Saved data entries

■ ■ ■ ■

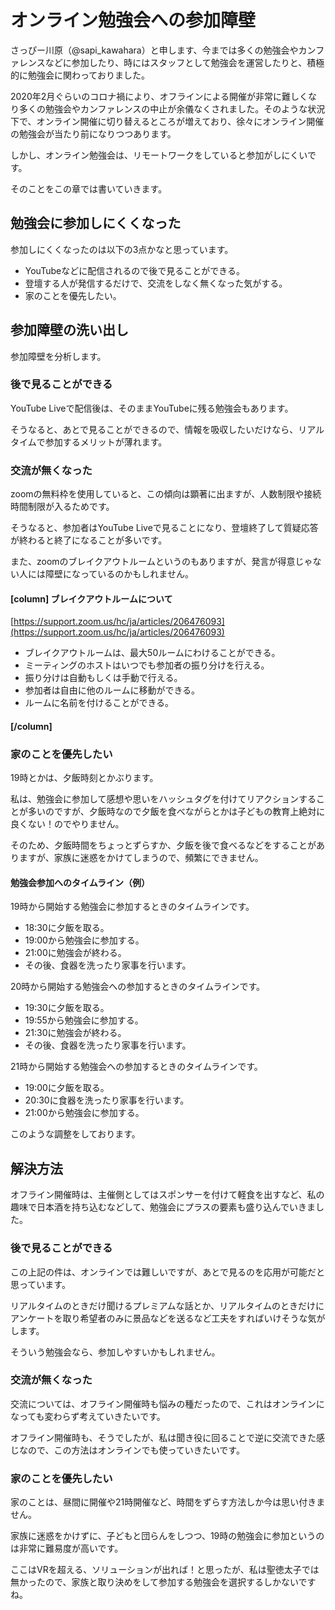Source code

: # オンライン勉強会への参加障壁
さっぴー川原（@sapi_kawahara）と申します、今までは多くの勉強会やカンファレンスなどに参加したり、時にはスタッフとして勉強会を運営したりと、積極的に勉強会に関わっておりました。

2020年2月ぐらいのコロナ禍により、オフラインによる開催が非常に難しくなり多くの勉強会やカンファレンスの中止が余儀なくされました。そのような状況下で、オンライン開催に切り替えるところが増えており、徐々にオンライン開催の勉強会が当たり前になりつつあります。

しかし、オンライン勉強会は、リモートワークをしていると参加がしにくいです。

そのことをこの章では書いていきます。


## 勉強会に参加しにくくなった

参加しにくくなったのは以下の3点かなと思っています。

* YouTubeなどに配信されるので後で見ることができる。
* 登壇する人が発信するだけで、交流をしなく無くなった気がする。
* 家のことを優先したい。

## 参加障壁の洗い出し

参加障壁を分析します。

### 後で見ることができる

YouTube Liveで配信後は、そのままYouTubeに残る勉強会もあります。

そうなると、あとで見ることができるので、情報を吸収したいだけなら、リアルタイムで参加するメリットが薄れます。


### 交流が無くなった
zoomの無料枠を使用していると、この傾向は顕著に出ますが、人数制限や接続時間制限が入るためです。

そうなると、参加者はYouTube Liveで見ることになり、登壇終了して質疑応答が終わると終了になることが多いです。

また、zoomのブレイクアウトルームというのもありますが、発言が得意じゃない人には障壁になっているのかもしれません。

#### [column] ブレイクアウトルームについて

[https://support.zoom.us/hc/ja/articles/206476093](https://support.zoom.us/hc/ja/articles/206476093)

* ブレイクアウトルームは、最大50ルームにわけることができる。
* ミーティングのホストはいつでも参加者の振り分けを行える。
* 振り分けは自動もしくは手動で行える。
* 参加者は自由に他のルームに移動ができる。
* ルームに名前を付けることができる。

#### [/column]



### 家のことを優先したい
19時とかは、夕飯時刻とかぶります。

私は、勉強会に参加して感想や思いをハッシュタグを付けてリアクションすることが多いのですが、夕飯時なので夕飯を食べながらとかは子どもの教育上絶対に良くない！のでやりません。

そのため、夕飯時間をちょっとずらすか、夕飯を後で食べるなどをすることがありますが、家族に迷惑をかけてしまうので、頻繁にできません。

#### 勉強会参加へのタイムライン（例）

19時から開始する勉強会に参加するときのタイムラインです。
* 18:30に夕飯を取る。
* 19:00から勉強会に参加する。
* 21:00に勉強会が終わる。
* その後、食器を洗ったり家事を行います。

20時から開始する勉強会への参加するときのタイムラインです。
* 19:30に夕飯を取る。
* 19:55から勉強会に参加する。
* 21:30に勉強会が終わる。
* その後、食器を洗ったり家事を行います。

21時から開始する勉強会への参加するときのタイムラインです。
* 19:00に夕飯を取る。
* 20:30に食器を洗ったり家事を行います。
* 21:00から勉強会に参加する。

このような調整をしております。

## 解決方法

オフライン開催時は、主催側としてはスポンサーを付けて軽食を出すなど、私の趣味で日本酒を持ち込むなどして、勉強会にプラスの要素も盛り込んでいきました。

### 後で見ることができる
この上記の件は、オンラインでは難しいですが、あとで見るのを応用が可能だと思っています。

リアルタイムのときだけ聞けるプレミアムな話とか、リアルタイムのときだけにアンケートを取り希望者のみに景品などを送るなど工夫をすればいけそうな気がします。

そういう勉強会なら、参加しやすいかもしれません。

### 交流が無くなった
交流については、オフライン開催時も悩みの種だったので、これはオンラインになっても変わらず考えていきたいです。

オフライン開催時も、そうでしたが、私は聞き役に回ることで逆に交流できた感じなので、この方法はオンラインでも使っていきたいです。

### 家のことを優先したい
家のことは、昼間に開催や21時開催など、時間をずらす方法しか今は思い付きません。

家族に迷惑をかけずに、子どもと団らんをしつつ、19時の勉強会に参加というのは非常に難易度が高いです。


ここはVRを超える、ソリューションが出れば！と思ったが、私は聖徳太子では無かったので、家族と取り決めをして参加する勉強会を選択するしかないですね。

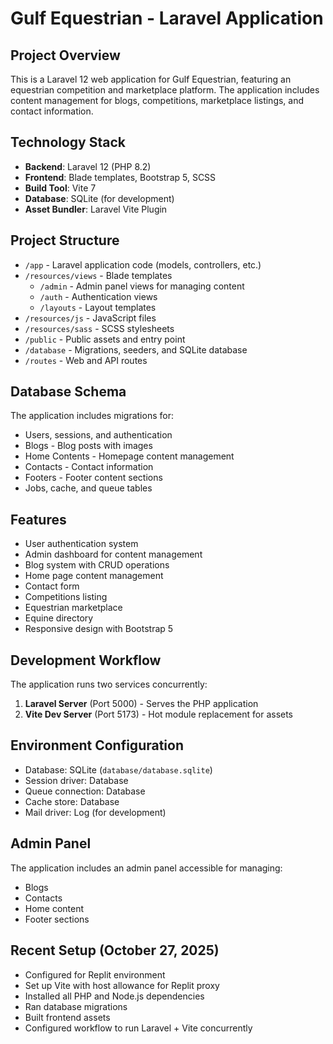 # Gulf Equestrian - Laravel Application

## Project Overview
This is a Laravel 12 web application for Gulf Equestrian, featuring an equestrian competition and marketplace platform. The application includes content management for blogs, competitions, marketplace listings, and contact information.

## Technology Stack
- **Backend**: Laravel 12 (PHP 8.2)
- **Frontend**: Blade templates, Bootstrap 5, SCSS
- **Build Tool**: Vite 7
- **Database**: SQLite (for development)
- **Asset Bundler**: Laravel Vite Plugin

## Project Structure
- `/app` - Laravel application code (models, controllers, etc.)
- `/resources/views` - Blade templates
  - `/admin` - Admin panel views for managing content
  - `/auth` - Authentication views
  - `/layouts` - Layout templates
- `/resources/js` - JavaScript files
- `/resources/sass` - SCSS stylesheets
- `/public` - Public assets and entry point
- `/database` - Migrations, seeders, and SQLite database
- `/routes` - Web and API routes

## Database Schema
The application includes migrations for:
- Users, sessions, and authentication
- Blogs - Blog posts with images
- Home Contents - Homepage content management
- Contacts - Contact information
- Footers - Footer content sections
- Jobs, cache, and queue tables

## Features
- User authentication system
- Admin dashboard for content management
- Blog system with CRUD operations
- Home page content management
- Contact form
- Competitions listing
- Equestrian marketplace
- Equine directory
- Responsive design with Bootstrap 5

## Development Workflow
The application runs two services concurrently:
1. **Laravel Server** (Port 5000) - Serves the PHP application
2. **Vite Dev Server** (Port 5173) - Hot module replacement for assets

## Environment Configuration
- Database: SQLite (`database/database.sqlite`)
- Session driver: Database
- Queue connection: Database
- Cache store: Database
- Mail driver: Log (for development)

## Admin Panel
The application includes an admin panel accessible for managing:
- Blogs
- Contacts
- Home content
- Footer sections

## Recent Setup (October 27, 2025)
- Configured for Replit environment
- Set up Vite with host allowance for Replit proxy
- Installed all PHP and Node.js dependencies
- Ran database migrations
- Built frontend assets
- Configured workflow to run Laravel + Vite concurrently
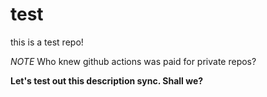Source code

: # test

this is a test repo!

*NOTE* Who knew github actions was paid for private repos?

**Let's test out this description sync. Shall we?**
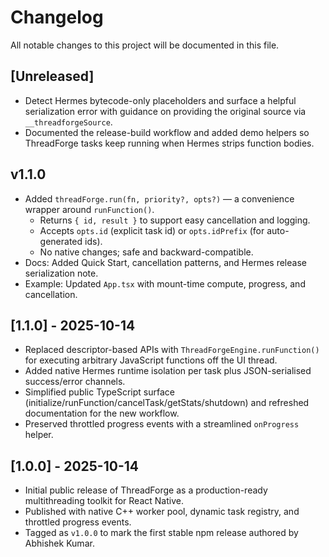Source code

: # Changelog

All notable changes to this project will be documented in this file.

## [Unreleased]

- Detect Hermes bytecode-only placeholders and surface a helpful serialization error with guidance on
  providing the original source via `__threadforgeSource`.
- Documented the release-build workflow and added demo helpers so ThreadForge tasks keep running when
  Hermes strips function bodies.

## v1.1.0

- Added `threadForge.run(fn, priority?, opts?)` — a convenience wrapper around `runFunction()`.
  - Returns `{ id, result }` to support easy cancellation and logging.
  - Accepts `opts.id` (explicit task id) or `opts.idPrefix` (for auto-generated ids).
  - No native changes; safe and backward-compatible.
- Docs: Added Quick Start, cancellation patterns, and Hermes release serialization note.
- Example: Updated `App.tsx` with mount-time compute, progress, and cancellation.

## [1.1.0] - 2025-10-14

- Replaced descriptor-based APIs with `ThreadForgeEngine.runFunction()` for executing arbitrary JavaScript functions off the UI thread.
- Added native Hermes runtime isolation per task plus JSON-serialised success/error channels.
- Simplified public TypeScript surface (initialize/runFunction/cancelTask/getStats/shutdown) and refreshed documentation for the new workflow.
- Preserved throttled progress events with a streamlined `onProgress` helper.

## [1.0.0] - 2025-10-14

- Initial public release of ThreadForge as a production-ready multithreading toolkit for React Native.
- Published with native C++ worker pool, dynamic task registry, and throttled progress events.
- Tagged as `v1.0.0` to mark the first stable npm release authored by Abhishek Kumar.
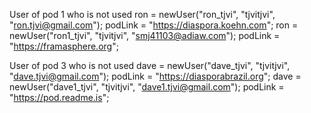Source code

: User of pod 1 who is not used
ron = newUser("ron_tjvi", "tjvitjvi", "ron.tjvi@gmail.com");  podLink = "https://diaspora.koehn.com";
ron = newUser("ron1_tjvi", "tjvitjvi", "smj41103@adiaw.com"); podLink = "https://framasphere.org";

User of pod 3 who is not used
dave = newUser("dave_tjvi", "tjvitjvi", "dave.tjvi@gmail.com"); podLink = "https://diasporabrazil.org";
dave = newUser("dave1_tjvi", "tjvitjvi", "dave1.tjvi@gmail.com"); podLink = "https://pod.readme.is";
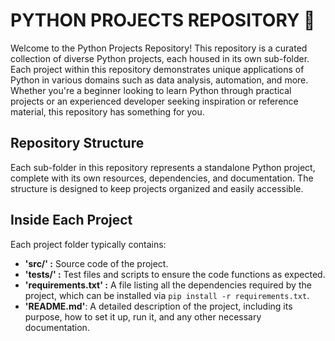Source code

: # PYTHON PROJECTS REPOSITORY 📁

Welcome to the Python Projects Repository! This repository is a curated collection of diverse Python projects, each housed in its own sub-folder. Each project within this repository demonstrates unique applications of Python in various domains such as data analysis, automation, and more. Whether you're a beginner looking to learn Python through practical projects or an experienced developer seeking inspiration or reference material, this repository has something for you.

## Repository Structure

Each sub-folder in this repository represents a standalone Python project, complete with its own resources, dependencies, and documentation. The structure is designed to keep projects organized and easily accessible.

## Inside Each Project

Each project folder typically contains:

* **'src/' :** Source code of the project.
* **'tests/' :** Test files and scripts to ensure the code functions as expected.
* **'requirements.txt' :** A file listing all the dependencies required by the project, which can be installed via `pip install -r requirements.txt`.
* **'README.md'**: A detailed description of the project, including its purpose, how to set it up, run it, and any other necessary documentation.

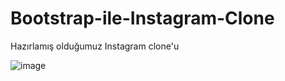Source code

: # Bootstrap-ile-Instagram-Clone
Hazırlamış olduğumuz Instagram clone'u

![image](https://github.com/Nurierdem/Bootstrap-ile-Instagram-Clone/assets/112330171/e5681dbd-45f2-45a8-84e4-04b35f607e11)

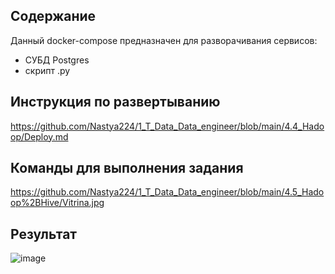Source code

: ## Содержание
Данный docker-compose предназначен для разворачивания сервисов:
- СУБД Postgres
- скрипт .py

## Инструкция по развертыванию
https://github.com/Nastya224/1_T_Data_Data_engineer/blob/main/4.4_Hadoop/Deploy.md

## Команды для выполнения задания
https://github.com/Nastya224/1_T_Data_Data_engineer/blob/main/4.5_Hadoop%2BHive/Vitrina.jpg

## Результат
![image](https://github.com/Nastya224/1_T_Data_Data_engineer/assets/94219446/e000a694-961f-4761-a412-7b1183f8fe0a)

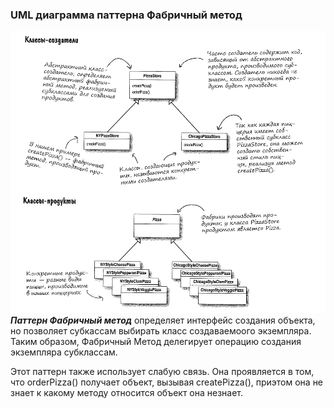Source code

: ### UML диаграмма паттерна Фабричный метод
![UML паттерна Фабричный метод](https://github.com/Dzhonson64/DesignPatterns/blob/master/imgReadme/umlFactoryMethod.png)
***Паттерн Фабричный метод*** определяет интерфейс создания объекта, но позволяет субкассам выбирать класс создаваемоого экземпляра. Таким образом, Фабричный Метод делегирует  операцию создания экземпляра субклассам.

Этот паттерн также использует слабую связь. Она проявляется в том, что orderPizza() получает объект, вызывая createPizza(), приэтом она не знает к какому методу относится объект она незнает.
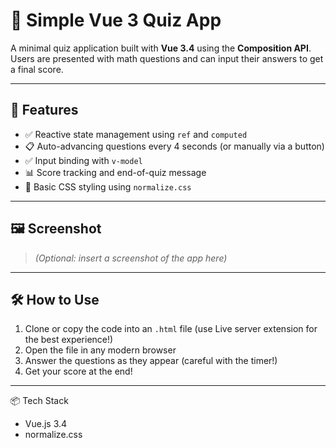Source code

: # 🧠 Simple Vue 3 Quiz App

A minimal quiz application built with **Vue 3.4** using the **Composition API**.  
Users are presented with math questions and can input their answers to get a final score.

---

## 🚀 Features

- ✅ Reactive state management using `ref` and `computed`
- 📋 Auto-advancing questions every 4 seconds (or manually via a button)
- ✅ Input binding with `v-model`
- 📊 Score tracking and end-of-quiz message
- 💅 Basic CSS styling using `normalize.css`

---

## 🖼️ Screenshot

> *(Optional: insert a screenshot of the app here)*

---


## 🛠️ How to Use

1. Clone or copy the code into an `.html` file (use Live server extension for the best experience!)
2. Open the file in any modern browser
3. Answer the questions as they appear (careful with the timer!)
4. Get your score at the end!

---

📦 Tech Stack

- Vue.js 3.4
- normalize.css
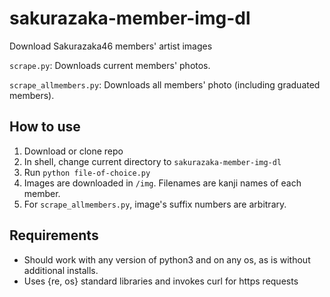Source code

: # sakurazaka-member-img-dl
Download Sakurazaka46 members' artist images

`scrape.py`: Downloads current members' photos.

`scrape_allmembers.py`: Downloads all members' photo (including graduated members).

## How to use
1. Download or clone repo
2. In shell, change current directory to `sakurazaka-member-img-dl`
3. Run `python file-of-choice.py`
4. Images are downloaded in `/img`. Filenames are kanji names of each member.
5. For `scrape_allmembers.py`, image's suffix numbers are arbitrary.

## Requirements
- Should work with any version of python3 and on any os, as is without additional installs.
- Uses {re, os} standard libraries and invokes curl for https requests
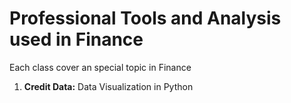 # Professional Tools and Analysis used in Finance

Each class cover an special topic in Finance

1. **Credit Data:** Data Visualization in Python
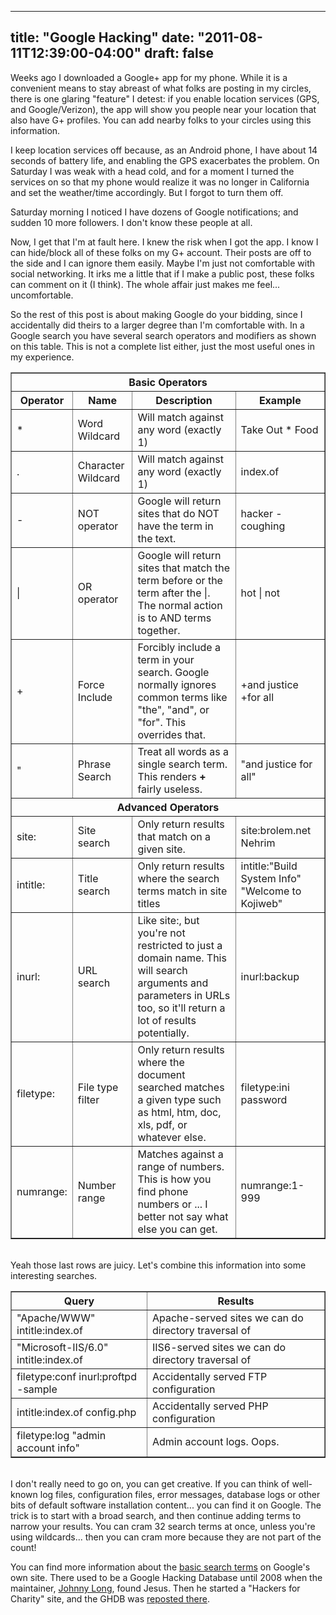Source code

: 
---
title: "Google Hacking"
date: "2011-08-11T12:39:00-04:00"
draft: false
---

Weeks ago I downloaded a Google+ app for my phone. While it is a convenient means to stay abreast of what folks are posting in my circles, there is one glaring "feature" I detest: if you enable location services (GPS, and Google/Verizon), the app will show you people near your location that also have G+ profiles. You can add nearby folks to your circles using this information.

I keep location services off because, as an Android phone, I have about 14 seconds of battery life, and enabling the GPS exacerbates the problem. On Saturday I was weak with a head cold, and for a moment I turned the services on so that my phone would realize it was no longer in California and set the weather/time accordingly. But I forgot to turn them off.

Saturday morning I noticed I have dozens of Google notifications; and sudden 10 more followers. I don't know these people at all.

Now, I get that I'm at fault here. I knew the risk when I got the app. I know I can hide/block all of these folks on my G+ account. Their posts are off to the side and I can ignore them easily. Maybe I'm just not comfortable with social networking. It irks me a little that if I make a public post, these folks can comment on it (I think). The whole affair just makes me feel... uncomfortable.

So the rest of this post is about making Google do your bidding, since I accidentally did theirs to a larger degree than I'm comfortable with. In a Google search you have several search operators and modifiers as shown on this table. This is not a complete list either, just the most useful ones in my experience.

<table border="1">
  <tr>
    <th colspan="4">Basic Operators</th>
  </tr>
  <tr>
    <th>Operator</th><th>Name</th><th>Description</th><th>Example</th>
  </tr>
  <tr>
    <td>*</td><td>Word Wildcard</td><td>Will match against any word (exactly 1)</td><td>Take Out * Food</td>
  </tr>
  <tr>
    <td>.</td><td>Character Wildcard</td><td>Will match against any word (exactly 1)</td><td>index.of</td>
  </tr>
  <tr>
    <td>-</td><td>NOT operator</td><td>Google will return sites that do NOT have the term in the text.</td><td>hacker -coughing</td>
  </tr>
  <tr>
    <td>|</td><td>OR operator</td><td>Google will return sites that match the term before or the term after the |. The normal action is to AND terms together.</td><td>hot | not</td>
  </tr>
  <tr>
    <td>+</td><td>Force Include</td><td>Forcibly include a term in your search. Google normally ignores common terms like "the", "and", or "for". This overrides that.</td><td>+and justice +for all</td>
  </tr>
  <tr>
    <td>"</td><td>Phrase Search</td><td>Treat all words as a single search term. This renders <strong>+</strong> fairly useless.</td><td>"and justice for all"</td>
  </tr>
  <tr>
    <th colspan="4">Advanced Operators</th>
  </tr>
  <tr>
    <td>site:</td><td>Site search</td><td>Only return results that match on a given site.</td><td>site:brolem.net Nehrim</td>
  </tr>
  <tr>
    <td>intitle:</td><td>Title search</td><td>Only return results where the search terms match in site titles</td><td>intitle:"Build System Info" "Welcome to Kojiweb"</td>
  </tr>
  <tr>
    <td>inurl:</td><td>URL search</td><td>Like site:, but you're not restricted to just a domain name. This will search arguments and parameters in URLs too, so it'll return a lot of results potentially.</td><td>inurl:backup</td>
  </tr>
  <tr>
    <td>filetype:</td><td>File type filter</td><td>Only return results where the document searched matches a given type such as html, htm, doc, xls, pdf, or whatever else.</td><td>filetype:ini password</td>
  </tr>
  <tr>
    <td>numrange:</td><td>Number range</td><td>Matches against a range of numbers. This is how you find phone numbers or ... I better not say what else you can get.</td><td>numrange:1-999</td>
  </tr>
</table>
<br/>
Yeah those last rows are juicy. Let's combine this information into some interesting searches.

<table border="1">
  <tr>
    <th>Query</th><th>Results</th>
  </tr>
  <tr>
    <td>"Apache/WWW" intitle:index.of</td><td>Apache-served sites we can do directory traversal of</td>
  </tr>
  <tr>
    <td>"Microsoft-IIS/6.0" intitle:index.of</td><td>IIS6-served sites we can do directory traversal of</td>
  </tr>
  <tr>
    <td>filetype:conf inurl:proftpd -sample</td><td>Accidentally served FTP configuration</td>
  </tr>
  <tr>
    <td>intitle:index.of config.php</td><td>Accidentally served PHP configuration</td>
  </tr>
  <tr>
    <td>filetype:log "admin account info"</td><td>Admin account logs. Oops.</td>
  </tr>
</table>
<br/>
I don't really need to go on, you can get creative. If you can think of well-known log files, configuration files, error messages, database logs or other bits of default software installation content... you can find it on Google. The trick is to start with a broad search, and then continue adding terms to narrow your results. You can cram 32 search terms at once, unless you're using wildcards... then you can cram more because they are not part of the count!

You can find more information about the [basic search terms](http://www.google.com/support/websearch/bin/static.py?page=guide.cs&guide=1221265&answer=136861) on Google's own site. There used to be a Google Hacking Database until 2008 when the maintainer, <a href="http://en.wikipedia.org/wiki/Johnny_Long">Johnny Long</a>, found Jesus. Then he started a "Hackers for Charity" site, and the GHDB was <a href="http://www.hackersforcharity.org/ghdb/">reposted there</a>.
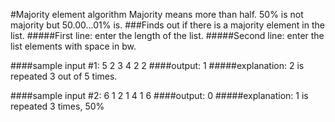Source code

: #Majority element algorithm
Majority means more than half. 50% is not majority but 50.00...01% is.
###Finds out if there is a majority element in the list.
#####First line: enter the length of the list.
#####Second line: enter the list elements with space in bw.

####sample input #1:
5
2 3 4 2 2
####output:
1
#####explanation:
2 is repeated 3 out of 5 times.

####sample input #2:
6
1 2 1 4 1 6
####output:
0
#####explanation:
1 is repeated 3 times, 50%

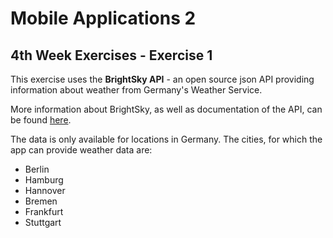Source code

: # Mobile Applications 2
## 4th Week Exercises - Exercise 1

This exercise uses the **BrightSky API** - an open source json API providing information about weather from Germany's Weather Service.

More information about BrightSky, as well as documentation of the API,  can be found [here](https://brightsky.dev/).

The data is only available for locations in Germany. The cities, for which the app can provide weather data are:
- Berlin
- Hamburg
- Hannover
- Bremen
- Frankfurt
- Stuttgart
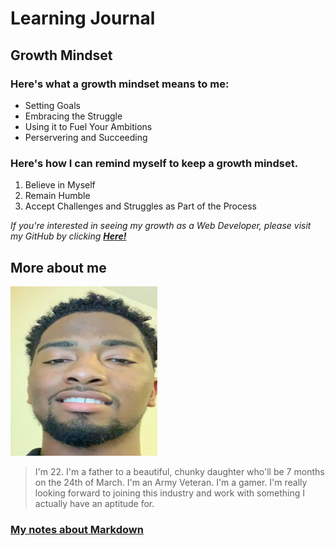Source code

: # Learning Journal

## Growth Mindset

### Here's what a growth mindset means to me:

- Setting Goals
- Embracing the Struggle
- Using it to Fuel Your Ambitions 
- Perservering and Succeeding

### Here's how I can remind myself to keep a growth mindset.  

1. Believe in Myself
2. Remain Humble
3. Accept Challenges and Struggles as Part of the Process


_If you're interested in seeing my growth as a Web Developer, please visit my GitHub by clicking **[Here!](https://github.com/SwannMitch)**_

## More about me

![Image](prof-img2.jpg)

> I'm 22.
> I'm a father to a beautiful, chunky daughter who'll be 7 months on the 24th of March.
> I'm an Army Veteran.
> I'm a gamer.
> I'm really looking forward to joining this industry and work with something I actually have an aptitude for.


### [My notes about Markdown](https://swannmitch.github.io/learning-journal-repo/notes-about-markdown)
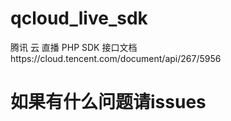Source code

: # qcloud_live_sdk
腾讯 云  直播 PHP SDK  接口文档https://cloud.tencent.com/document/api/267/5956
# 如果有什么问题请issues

■ ■ ■ ■

- WORK TO BE COMPLETED
All that should appear in the answer is the lines above from the line with "numbers are arbitrary." through the line with "Saturday morning I", retyped exactly, pictures left out.

- RESULT OF THIS TASK
5. For `scrape_allmembers.py`, image's suffix numbers are arbitrary.

## Requirements
- Should work with any version of python3 and on any os, as is without additional installs.
- Uses {re, os} standard libraries and invokes curl for https requests
 # Professional Tools and Analysis used in Finance

Each class cover an special topic in Finance

1. **Credit Data:** Data Visualization in Python
Source code

: 
---
title: "Google Hacking"
date: "2011-08-11T12:39:00-04:00"
draft: false
---

Weeks ago I downloaded a Google+ app for my phone. While it is a convenient means to stay abreast of what folks are posting in my circles, there is one glaring "feature" I detest: if you enable location services (GPS, and Google/Verizon), the app will show you people near your location that also have G+ profiles. You can add nearby folks to your circles using this information.

I keep location services off because, as an Android phone, I have about 14 seconds of battery life, and enabling the GPS exacerbates the problem. On Saturday I was weak with a head cold, and for a moment I turned the services on so that my phone would realize it was no longer in California and set the weather/time accordingly. But I forgot to turn them off.

Saturday morning I noticed I have dozens of Google notifications; and sudden 10 more followers. I don't know these people at all.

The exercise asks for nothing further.